Work on autonomous cooperative systems has shown the importance of
collaboration in different domains: besides collaborating with users
to provide requested information and to solve their problems, the
systems should also be able to collaborate with other specialist
intelligent systems (as in multi-agent infrastructures, for
example). Also, research in natural language dialogue has brought new
insights about collaboration: how mutual belief is established in
dialogue (and, consequently, task) fulfillment, as well as how to
cooperate to enable successful communication between the conversants.

The notions of cooperation and collaboration are closely related to
each other, but likely not the same: cooperation is one of the design
principles for dialogue systems, but such systems do not necessarily
collaborate with the user. To what degree is cooperation necessary for
collaboration and how does it appear in dialogue? Cooperation turns
into benevolence if the agent attempts to fulfill the partner's goals
without questioning their contextual relevance, but this is not
necessarily collaboration. On the other hand, if the agents pursue
their own goals without considering those of their partners or the
joint task, their actions can hardly be described as cooperative or

This special issue concentrates on human-human and human-computer
communication, and on the ways cooperation and collaboration are
manifested in these situations: how the partners jointly construct
dialogue acts, infer non-explicitly expressed intentions, negotiate
appropriate references, generate cooperative answers, co-produce
utterances, give feedback, help each other in task achievement,
etc. Since collaboration and cooperation are also related to conflict
situations, arising from misunderstandings, erroneous perception,
partial knowledge, false beliefs, etc., submissions that examine how
cooperation and collaboration work in solving conflicts, and how the
partners negotiate to reach a mutually acceptable resolution are also

We encourage submissions on different aspects of cooperation and
collaboration, addressing especially one or more of the following
research issues:

- How can we define "collaborative dialogues"? Are all dialogues
 collaborative? How do corpus studies back up the classification?

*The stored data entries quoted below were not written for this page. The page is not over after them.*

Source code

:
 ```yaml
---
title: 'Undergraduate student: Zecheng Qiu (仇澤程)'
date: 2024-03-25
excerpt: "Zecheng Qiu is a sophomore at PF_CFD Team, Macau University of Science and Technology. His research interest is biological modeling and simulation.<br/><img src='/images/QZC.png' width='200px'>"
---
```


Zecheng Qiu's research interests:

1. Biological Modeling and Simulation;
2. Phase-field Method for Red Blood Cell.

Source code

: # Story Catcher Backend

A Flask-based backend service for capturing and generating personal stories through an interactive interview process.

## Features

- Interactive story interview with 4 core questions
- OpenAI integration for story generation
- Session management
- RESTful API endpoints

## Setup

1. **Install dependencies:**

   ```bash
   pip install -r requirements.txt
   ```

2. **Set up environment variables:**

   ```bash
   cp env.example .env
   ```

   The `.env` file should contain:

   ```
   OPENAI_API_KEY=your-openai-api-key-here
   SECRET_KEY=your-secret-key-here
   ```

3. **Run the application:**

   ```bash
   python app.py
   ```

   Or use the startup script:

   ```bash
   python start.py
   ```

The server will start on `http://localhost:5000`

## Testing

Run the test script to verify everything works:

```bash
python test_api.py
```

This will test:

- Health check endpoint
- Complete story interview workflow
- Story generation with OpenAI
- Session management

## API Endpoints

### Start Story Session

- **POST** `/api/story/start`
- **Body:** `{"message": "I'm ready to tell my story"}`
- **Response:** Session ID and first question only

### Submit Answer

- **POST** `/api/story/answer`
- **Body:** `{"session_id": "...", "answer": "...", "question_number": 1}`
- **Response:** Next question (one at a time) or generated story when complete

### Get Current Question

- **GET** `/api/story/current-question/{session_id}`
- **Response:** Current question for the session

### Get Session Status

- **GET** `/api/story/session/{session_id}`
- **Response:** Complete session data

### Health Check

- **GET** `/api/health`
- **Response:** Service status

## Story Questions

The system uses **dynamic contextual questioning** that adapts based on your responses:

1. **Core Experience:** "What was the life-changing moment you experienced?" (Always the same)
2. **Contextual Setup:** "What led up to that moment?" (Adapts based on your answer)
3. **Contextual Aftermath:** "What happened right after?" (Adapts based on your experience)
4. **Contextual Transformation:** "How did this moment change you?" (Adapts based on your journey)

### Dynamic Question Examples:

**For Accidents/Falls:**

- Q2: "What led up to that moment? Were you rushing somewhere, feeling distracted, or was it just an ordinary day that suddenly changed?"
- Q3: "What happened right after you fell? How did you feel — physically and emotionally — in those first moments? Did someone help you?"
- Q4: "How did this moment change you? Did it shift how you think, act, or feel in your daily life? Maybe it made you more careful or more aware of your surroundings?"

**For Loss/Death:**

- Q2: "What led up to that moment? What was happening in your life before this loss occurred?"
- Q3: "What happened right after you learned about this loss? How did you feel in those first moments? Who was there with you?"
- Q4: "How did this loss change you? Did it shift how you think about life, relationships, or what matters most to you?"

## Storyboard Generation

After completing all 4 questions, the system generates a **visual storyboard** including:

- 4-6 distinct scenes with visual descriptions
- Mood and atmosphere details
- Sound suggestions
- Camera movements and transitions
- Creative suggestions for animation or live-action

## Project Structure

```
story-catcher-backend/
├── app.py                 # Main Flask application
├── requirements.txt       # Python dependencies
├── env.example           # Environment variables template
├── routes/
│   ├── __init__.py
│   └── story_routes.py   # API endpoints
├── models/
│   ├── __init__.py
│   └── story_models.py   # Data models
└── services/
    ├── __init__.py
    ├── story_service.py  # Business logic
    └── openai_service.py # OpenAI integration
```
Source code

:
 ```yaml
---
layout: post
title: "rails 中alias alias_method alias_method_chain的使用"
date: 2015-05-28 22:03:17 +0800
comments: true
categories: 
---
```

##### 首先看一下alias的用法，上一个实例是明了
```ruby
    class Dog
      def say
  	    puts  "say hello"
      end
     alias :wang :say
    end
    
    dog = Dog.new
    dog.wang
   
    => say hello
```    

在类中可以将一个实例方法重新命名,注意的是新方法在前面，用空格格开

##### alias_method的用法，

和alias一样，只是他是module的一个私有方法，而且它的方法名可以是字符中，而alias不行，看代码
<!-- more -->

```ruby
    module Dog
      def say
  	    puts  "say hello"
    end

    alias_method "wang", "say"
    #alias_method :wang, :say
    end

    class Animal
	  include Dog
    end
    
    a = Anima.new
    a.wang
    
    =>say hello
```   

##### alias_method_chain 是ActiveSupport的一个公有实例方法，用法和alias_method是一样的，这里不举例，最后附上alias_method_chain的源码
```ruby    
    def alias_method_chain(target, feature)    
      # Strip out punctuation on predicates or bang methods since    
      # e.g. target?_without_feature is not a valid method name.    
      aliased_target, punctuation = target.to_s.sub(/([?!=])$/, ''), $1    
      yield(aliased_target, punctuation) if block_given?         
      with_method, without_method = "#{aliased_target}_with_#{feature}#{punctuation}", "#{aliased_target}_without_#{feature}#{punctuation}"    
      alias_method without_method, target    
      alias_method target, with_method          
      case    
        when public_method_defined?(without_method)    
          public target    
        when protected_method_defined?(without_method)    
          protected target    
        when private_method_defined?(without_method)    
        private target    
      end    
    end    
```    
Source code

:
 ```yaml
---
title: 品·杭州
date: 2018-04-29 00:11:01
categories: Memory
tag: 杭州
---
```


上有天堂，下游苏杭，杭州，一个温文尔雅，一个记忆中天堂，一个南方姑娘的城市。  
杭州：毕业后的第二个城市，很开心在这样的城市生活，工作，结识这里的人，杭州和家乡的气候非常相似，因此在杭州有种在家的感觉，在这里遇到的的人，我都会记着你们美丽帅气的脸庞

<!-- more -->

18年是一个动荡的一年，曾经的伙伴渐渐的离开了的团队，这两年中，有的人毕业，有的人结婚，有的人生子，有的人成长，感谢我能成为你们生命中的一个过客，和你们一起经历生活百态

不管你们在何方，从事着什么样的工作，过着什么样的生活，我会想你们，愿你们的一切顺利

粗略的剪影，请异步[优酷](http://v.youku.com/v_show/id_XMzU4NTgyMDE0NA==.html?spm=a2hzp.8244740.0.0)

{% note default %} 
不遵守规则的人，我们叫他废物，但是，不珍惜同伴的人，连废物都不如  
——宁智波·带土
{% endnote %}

- What kind of individual commitments are needed for collaboration? 
 How do social settings (roles, acquaintance) affect communication
 and collaboration? How are these commitments and settings
 represented in a dialogue model?

- What is the role of cooperation in collaborative dialogue? Can
 collaborative activity include benevolent or uncooperative 
 behaviour? Does collaboration require sincerity (e.g., can
 cheating be collaborative)?

- How does collaboration contribute to conflict resolution and
 recovery from misunderstandings? How can costs and benefits of
 collaboration be measured?

- How is collaboration and cooperation related to task
 performance? What mechanisms are needed to combine collaborative
 task plans with dialogue contributions?

- How can cooperation/collaboration principles and mechanisms be
 expressed in formal, computational models of communication or
 interaction? How can these models be implemented?

- Is collaboration the main issue to problems in dialogue
 management? What are the solutions, future research problems?

Both theoretical and more practically oriented papers are welcome, but
we encourage papers that provide real-world examples of collaboration,
cooperation and conflict, and compare multiple ways of addressing the
problems that arise.


Full paper submissions to the special issue should be in the IJHCS
format. Information for the IJHCS authors can be found at:

To help to coordinate the review process, authors who intend to submit
are asked to send a short statement of intention to submit to David
Sadek one month prior the deadline.

The deadline for submissions is March 16. Submissions should
preferably be sent as postscript files by email to: 

If this is not possible, send six (6) hardcopies to David Sadek at the

 David Sadek
 France Telecom
 Technopole Anticipa - 2, Avenue Pierre Marzin
 22307 Lannion Cedex - FRANCE

In either case, the authors should also send a separate electronic
title and abstract page (in plain text format) to 

The submissions will undergo the usual IJHCS reviewing process taking
into account the requirements of the special issue. Each paper will be
reviewed by 3 reviewers who are members of the scientific board.
Authors of submitted papers will also be asked to act as referees for
other submissions. The reviewers will judge the submissions primarily
along the following dimensions: relevance, significance, originality,
clarity, technical soundness, and overall quality of presentation.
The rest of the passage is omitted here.